We Are Drowning In Dingers

The home run that made baseball history was pretty workaday, as they go. Sure, it was a big moment in the game, breaking a seventh-inning tie to give the Orioles a 5-2 lead over the Dodgers. But this game didn’t really matter to either team, and Jonathan Villar’s homer—the 6,106th homer hit in MLB this season, breaking the old record with lots of games left—couldn’t help but be pedestrian. By a strict definition, the more home runs there are, the less rare and special each one is. And so Villar’s knock—the bat for which is headed to Cooperstown—was, for a time, the most unspecial home run ever hit. Until that title was usurped by each of the next 19 home runs that were hit over the rest of the night.
There have been 6,125 home runs hit in 2019, and the number’s meaningful only when you use it for comparisons. Like, for example, before the previous record was set in 2017, no year had seen more than 5,693 dingers (2000). And there are still 18 days of games left to go. According to ESPN Stats and Research, there have been 661 more home runs hit through Sept. 11 than in any other previous season.
If the raw numbers are overwhelming and incomprehensible like some Lovecraft horror’s non-Euclidean geometry, what’s been more noticeable is how the power surge has manifested at the team levels, and over shorter periods.
The single-season home run record for a team was broken. On August 31.
The single-season record for home runs given up by a team was broken. On August 22.
Sixteen—most!—MLB teams are on pace to set franchise records in home runs.
Twenty-three teams are on pace to his 200 homers as a club, shattering the old record of 17.
May saw the most home runs hit across MLB in any calendar month ever. Until that mark was broken in June. And set again in August.
The Yankees set the record for home runs by a club in a calendar month by hitting 74 in August. No team had ever hit more than 58 in a month.
This season saw clubs set all-time MLB records for most consecutive games with a homer to start a season (Mariners, 20), and most consecutive games with a homer (Yankees, 31).

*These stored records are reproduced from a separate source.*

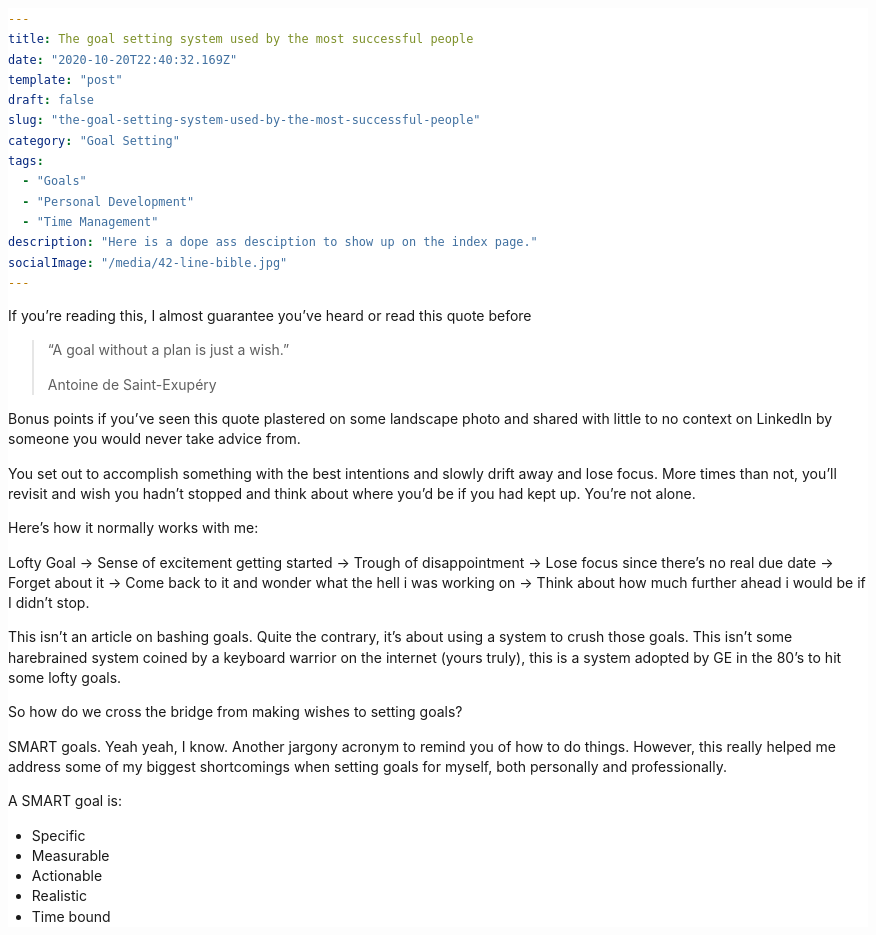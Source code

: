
 ```yaml
---
title: The goal setting system used by the most successful people
date: "2020-10-20T22:40:32.169Z"
template: "post"
draft: false
slug: "the-goal-setting-system-used-by-the-most-successful-people"
category: "Goal Setting"
tags:
  - "Goals"
  - "Personal Development"
  - "Time Management"
description: "Here is a dope ass desciption to show up on the index page."
socialImage: "/media/42-line-bible.jpg"
---
```

If you’re reading this, I almost guarantee you’ve heard or read this quote before

> “A goal without a plan is just a wish.”
>
>  Antoine de Saint-Exupéry

Bonus points if you’ve seen this quote plastered on some landscape photo and shared with little to no context on LinkedIn by someone you would never take advice from.

You set out to accomplish something with the best intentions and slowly drift away and lose focus. More times than not, you’ll revisit and wish you hadn’t stopped and think about where you’d be if you had kept up. You’re not alone.

Here’s how it normally works with me:


Lofty Goal ->
Sense of excitement getting started ->
Trough of disappointment ->
Lose focus since there’s no real due date ->
Forget about it ->
Come back to it and wonder what the hell i was working on ->
Think about how much further ahead i would be if I didn’t stop.

This isn’t an article on bashing goals. Quite the contrary, it’s about using a system to crush those goals. This isn’t some harebrained system coined by a keyboard warrior on the internet (yours truly), this is a system adopted by GE in the 80’s to hit some lofty goals.

So how do we cross the bridge from making wishes to setting goals?

SMART goals. Yeah yeah, I know. Another jargony acronym to remind you of how to do things. However, this really helped me address some of my biggest shortcomings when setting goals for myself, both personally and professionally.

A SMART goal is:

- Specific
- Measurable
- Actionable
- Realistic
- Time bound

It is no longer a question as to what’s caused this. Are players juicing? Sure, probably lots of them. But PEDs aren’t necessary or sufficient to explain these insane numbers. It’s the ball, it’s all the ball, and nothing but the ball.

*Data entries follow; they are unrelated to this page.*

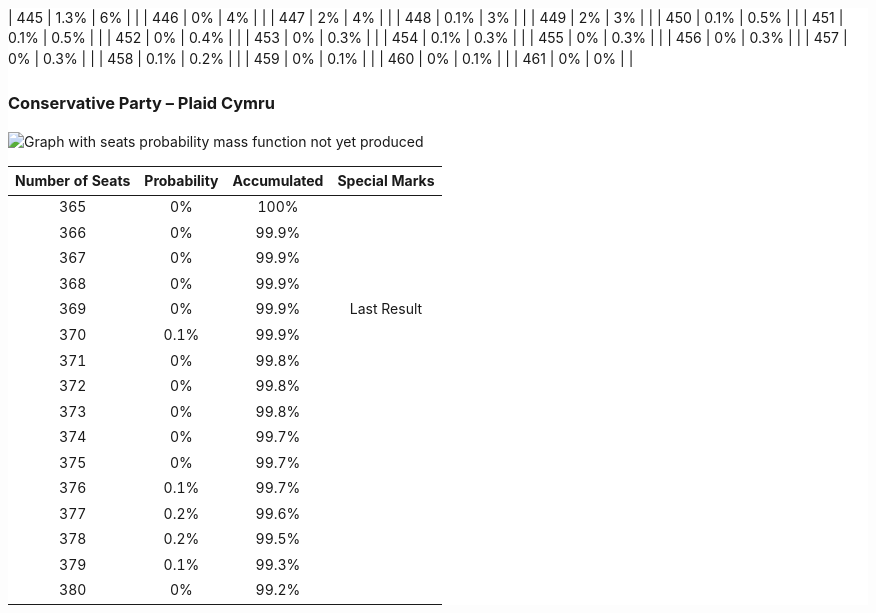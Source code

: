| 445 | 1.3% | 6% |  |
| 446 | 0% | 4% |  |
| 447 | 2% | 4% |  |
| 448 | 0.1% | 3% |  |
| 449 | 2% | 3% |  |
| 450 | 0.1% | 0.5% |  |
| 451 | 0.1% | 0.5% |  |
| 452 | 0% | 0.4% |  |
| 453 | 0% | 0.3% |  |
| 454 | 0.1% | 0.3% |  |
| 455 | 0% | 0.3% |  |
| 456 | 0% | 0.3% |  |
| 457 | 0% | 0.3% |  |
| 458 | 0.1% | 0.2% |  |
| 459 | 0% | 0.1% |  |
| 460 | 0% | 0.1% |  |
| 461 | 0% | 0% |  |

### Conservative Party – Plaid Cymru

![Graph with seats probability mass function not yet produced](2020-03-06-BMGResearch-coalitions-seats-pmf-con–pc.png "Seats Probability Mass Function")

| Number of Seats | Probability | Accumulated | Special Marks |
|:---------------:|:-----------:|:-----------:|:-------------:|
| 365 | 0% | 100% |  |
| 366 | 0% | 99.9% |  |
| 367 | 0% | 99.9% |  |
| 368 | 0% | 99.9% |  |
| 369 | 0% | 99.9% | Last Result |
| 370 | 0.1% | 99.9% |  |
| 371 | 0% | 99.8% |  |
| 372 | 0% | 99.8% |  |
| 373 | 0% | 99.8% |  |
| 374 | 0% | 99.7% |  |
| 375 | 0% | 99.7% |  |
| 376 | 0.1% | 99.7% |  |
| 377 | 0.2% | 99.6% |  |
| 378 | 0.2% | 99.5% |  |
| 379 | 0.1% | 99.3% |  |
| 380 | 0% | 99.2% |  |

The seams on the 2019 MLB baseball are shallower, giving hitters the dual benefit of making it harder for pitchers to handle, and of flying farther when it’s hit. You can, like Justin Verlander, entertain the conspiracy theory that the league is doing this on purpose to increase offense—funny how MLB purchased a stake in Rawlings just last year, in order to have “input and direction” on baseballs’ manufacturer—but it ultimately doesn’t matter. The ball is different, and the effects are staggering.
The single best proof of the ball’s role in the home run spike isn’t found at the major-league level. Instead, it’s at Triple-A, which this season switched to using the MLB ball.
That’s an increase of 57 percent. At every other level of the minors, where they still use the old ball, home runs are either steady or down.
So, it’s the ball. Which leaves two other questions. Do you like this? And does MLB? The sport has been significantly, if not quite fundamentally, changed by a tiny equipment adjustment. Either MLB is going to make more tweaks to moderate these changes, or this—me doing a blog of an Orioles highlight in the midst of kickass wild card races—is just the new normal.